Problem statement
Check each line of the records below and collect those holding "potential".
[Opening Input data section]
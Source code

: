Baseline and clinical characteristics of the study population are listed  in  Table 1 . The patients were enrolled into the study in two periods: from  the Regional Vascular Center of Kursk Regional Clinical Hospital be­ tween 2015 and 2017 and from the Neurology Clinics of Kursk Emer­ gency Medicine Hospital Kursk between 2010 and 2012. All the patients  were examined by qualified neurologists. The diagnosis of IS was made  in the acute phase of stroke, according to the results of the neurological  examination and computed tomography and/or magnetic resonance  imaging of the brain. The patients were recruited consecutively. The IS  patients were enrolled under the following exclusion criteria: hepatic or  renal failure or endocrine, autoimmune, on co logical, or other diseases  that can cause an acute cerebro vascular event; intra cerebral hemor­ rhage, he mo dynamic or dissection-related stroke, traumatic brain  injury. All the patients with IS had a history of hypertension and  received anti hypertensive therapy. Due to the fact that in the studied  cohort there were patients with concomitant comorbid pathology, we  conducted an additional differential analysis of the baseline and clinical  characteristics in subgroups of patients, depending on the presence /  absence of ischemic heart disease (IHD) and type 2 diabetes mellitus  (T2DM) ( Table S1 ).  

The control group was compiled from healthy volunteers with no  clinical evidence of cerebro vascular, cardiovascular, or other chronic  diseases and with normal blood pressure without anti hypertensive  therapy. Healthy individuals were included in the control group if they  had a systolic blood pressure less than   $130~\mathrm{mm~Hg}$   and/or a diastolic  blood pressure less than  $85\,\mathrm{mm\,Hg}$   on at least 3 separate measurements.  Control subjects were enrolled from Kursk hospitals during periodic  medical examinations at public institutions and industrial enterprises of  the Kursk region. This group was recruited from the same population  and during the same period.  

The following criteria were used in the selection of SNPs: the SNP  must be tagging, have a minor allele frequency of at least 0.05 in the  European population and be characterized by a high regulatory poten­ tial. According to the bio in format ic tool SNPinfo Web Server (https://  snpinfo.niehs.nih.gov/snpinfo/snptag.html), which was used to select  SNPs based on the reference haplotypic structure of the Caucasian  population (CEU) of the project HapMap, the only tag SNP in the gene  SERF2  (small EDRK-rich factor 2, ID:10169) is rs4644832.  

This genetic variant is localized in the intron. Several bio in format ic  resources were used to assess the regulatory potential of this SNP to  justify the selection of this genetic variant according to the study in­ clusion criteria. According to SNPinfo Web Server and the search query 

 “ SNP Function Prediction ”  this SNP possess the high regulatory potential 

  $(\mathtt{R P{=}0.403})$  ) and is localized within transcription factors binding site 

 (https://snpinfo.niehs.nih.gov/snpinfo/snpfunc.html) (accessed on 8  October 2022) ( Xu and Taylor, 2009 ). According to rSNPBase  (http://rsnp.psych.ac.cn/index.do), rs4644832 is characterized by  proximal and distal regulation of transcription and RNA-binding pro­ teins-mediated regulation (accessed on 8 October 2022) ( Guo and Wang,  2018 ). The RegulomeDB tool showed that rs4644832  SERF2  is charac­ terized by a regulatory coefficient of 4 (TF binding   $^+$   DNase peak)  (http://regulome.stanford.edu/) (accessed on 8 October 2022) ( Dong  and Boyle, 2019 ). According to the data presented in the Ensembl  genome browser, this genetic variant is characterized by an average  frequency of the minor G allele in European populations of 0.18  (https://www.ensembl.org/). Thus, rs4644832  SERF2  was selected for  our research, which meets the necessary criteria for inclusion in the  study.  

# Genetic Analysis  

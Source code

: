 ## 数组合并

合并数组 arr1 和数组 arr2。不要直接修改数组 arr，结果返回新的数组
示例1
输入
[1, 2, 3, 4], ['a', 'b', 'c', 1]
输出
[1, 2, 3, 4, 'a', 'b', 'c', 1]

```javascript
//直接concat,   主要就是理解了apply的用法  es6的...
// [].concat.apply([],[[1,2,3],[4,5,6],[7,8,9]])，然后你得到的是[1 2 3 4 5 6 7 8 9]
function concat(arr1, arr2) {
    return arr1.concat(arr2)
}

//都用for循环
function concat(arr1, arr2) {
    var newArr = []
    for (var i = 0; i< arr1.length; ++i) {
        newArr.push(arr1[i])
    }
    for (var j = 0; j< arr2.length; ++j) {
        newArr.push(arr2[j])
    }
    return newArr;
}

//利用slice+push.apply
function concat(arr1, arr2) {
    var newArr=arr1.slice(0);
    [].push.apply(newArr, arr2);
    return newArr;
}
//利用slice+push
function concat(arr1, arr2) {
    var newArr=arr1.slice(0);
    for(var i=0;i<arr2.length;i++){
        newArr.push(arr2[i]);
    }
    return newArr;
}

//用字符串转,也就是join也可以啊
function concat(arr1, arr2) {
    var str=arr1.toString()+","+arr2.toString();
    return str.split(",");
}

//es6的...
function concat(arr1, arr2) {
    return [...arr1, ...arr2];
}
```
[Closing Input data section]
Your response
This genetic variant is localized in the intron. Several bio in format ic  resources were used to assess the regulatory potential of this SNP to  justify the selection of this genetic variant according to the study in­ clusion criteria. According to SNPinfo Web Server and the search query 
 “ SNP Function Prediction ”  this SNP possess the high regulatory potential 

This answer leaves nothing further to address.